El fiscal general de California, Rob Bonta, aclara que el juicio federal contra Meta no busca daños multimillonarios como los 1,4 billones que la propia compañía estimó, sino sanciones civiles y cambios en el diseño de las plataformas para proteger a los menores.

El juicio contra Meta por la adicción de los menores a sus plataformas ha comenzado en Oakland (California), y el fiscal general del estado, Rob Bonta, ha querido dejar clara una cosa: no van a por los 1,4 billones de dólares que la compañía asegura que podrían costarle las demandas. "Esto no es un caso por daños y perjuicios", dijo Bonta tras la primera jornada de un juicio que se alargará entre seis y siete semanas. Lo que buscan los 29 fiscales generales (demócratas y republicanos) que lideran la acusación son sanciones civiles, devolución de beneficios obtenidos de forma ilícita y, sobre todo, que Meta elimine las funciones adictivas de Instagram y Facebook para los más jóvenes.

La demanda, presentada en 2023, sostiene que Meta violó la ley federal de privacidad infantil (COPPA) y varias normativas de protección al consumidor al diseñar sus aplicaciones para enganchar a los niños y adolescentes.
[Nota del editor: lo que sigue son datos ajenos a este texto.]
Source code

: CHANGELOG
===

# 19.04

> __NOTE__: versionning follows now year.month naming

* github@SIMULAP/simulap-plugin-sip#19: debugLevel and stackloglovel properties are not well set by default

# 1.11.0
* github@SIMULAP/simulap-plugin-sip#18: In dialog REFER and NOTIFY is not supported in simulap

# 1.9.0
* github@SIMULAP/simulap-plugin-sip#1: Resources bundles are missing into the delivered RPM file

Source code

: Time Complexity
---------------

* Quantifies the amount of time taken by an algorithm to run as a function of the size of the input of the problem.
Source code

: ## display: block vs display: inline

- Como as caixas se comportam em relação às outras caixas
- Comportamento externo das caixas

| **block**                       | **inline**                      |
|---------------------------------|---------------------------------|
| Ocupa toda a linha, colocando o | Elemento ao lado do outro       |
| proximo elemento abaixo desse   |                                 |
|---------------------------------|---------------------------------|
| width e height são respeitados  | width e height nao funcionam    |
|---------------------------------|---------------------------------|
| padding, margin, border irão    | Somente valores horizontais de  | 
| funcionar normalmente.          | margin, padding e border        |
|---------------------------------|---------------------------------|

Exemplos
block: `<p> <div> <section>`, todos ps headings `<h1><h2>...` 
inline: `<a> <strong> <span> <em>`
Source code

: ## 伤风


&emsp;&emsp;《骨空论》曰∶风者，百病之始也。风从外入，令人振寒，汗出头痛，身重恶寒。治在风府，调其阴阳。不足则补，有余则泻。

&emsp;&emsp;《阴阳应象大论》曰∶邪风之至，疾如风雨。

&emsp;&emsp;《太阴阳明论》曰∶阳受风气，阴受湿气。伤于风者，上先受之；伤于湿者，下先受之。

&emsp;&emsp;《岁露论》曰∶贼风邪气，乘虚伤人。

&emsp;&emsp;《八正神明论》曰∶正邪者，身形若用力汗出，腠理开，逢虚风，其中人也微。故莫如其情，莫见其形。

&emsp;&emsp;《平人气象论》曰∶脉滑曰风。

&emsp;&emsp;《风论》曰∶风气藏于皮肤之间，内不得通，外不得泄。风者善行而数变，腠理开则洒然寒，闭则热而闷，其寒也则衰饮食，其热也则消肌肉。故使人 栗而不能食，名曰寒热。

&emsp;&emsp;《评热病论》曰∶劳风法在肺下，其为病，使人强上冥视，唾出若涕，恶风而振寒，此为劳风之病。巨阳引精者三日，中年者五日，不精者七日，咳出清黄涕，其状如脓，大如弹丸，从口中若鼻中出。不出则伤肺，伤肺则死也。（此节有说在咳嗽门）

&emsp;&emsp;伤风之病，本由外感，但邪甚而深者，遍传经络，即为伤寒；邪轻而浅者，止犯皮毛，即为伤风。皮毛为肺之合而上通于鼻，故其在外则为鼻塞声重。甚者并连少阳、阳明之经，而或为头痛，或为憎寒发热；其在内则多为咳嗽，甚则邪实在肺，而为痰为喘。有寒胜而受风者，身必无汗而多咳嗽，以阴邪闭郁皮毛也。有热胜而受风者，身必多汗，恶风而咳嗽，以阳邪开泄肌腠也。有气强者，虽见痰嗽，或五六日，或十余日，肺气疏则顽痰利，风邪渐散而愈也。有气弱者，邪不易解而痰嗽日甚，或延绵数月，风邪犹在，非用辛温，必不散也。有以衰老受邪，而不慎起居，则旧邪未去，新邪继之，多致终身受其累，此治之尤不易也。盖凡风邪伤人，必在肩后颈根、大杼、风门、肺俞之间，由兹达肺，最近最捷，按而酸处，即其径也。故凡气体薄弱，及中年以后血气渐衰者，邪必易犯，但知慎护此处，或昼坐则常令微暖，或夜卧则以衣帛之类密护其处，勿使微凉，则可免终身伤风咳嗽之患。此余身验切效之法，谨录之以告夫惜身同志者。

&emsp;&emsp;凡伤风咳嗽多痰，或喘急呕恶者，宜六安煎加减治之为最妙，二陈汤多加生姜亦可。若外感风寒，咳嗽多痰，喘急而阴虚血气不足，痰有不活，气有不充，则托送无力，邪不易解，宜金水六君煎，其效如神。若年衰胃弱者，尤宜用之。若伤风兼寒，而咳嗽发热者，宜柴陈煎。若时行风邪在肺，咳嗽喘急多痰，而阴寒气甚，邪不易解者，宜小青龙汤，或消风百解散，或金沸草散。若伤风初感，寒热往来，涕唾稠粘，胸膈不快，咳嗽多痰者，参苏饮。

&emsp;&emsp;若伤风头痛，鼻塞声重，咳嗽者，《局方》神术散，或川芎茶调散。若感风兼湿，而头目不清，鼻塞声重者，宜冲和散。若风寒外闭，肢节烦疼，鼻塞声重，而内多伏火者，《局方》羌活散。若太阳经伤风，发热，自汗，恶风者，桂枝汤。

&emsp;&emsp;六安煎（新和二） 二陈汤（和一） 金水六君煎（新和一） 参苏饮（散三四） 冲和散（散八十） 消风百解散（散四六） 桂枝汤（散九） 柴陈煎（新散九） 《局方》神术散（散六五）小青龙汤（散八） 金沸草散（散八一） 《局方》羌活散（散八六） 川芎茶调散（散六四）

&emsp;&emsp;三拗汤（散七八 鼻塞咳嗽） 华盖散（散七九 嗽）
Durante los argumentos iniciales, la fiscal adjunta de California, Megan O'Neill, acusó a directivos como Mark Zuckerberg de haber hecho declaraciones públicas contradictorias con las investigaciones internas de la compañía sobre el impacto mental de las redes sociales en los menores. "Meta llevó a cabo una campaña para engañar a sus usuarios, legisladores, profesores y padres", afirmó O'Neill ante el jurado asesor.

Por su parte, el abogado de Meta, Paul Schmidt, negó que la compañía hubiera mentido y pidió al jurado que valore si las pruebas demuestran realmente las acusaciones. El juicio se celebra bajo un formato inusual: un jurado asesor emitirá una recomendación no vinculante, pero será la jueza Yvonne González Rogers quien tome la decisión final. Es el mismo sistema que se utilizó en el caso entre Elon Musk y Sam Altman a principios de año.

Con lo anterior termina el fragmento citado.